● **TASK PROMPT**
In the entries below, how many lines hold the word "begin"? Answer with the number only.

[Dataset entries]
----------

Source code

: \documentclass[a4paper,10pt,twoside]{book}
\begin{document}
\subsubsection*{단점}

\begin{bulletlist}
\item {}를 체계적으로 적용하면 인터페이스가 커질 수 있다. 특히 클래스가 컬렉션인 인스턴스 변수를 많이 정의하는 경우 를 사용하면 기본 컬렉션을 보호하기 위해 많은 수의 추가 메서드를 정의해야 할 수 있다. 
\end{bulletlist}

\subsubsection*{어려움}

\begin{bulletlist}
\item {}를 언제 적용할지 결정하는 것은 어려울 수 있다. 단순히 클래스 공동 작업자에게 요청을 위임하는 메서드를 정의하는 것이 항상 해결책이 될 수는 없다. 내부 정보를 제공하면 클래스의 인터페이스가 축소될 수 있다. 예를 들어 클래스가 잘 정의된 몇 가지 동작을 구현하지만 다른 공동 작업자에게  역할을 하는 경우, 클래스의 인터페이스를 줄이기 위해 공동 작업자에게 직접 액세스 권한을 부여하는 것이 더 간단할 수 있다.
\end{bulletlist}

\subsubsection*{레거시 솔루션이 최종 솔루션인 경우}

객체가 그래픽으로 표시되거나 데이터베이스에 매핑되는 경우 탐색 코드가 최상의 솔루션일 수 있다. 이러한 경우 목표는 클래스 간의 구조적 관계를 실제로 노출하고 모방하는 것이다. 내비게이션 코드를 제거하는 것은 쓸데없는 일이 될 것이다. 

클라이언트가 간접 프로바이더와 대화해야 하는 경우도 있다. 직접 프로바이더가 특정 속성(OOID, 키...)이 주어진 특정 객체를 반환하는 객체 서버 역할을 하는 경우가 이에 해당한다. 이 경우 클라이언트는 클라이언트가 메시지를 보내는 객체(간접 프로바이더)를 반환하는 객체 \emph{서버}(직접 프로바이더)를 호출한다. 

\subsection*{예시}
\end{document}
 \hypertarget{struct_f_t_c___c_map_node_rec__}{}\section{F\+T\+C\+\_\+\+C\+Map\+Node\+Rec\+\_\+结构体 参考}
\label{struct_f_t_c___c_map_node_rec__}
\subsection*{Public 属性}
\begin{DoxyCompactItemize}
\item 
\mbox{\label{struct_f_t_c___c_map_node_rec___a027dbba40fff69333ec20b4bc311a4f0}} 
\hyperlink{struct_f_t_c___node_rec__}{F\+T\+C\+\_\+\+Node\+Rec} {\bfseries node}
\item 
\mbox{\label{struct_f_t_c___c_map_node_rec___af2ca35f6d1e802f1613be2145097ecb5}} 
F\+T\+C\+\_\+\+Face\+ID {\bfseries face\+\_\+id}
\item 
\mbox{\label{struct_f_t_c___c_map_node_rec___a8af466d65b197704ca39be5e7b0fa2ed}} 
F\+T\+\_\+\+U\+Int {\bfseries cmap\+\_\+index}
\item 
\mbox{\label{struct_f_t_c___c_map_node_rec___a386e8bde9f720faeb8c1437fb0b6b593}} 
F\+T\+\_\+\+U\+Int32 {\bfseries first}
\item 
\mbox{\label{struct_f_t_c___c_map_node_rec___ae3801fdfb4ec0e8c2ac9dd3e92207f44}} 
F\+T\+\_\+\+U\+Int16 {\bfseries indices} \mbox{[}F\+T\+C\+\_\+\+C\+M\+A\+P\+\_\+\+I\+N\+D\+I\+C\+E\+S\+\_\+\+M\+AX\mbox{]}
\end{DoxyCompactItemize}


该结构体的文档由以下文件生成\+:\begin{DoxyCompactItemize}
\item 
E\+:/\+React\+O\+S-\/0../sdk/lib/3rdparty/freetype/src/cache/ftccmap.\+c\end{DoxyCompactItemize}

----------

● **EXERCISE ANSWER**
5